### DESCRIPTION OF THE TASK:
Among the records that follow, how many lines contain the word "public"? Give the number and no other words.
------------
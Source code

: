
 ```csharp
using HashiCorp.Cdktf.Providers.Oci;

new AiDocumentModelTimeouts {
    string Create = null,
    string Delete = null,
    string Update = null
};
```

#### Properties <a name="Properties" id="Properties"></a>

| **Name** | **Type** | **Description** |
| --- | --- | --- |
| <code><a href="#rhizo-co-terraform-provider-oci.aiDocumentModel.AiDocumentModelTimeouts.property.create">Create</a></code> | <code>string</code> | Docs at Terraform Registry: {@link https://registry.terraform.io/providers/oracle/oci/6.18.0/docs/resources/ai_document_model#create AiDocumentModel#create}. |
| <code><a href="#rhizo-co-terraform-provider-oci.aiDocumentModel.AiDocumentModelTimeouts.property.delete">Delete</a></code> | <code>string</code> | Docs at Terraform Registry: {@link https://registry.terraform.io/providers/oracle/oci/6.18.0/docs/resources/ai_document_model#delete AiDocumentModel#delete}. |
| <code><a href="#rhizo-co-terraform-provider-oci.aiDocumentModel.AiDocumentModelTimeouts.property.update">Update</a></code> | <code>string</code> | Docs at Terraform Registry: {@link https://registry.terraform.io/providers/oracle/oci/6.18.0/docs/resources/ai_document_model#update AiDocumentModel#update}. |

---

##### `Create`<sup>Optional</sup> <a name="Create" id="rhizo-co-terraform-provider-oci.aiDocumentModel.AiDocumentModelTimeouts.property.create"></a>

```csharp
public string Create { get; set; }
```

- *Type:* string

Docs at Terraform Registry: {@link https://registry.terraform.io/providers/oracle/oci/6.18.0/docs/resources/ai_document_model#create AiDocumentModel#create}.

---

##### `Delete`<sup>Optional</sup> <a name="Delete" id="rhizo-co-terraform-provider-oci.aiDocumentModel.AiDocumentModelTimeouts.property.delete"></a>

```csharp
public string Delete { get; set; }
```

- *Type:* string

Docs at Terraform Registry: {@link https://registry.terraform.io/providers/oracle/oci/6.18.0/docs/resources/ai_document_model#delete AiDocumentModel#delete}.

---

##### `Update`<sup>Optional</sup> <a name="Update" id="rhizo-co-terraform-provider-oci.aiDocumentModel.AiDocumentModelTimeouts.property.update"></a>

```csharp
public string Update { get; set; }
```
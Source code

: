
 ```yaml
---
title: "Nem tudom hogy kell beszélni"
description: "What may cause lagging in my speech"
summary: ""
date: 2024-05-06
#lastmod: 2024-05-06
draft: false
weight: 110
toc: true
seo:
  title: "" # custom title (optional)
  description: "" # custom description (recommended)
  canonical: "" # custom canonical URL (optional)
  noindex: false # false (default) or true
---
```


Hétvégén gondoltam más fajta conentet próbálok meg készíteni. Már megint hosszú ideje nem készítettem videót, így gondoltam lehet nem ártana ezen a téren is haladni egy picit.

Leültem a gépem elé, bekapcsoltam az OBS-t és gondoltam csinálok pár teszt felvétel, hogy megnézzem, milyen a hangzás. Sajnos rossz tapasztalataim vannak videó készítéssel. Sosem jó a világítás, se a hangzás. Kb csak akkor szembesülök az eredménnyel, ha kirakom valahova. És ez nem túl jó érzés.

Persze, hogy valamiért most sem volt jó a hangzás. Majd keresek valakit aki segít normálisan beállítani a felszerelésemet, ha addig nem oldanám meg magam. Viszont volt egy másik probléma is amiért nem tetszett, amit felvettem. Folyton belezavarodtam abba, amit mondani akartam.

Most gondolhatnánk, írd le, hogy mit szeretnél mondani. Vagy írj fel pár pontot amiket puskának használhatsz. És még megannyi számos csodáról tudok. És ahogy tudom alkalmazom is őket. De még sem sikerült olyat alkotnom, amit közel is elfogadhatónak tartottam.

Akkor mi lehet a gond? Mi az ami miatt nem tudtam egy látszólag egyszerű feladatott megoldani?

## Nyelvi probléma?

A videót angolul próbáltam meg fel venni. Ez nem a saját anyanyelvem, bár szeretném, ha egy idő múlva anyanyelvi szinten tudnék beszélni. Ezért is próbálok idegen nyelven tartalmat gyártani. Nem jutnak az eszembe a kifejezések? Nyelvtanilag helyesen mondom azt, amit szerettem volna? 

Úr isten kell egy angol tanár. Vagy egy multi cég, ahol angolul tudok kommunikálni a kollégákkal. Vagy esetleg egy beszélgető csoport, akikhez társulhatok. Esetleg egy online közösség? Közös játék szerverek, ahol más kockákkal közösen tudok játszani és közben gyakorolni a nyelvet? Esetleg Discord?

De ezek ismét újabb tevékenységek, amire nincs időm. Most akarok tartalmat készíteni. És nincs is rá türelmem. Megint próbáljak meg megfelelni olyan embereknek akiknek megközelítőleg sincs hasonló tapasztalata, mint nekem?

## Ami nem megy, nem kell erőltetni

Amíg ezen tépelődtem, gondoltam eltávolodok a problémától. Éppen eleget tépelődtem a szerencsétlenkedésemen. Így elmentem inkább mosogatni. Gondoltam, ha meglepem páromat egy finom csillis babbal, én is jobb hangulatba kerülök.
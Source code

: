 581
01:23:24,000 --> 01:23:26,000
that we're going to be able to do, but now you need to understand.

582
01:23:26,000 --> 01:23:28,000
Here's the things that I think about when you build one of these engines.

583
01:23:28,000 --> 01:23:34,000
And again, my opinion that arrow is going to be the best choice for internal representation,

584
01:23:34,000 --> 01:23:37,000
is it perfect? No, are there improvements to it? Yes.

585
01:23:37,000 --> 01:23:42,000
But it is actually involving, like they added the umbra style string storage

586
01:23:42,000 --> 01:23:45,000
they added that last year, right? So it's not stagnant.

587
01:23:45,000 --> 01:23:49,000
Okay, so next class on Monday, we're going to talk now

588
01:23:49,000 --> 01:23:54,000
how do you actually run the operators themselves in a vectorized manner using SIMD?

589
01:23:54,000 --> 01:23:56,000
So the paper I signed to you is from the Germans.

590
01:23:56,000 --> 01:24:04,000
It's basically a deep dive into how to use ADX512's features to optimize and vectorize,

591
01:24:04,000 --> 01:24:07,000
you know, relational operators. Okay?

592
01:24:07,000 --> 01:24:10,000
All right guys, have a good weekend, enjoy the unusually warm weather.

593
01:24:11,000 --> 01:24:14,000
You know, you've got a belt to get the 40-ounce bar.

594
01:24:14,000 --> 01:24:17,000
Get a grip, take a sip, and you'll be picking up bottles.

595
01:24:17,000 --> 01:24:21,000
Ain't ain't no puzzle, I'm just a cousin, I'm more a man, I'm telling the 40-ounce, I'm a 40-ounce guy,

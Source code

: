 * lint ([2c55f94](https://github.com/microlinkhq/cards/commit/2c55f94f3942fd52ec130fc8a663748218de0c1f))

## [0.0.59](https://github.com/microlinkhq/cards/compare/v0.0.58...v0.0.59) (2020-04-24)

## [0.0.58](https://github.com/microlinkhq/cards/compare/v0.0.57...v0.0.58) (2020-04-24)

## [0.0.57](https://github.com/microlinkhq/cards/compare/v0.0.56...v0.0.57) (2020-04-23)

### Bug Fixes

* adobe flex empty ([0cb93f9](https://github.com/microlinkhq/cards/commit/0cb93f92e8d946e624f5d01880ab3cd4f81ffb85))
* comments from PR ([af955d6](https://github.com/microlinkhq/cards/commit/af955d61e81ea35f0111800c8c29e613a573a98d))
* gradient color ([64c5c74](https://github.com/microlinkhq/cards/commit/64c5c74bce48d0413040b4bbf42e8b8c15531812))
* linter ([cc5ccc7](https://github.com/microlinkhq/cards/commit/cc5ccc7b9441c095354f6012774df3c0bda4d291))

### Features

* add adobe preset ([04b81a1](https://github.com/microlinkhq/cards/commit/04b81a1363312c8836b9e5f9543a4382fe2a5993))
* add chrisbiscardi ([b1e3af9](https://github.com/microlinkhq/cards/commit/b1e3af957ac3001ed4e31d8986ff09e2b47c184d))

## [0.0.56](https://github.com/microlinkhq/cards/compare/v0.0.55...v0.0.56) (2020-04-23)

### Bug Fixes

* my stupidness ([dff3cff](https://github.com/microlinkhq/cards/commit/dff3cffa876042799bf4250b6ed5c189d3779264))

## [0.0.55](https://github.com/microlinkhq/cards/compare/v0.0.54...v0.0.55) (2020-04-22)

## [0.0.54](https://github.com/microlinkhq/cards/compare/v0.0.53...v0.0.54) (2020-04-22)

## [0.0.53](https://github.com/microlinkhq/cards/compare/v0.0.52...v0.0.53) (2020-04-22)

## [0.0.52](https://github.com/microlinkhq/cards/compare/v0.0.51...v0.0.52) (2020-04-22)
------------
### RESPONSE TO THIS EXERCISE:
3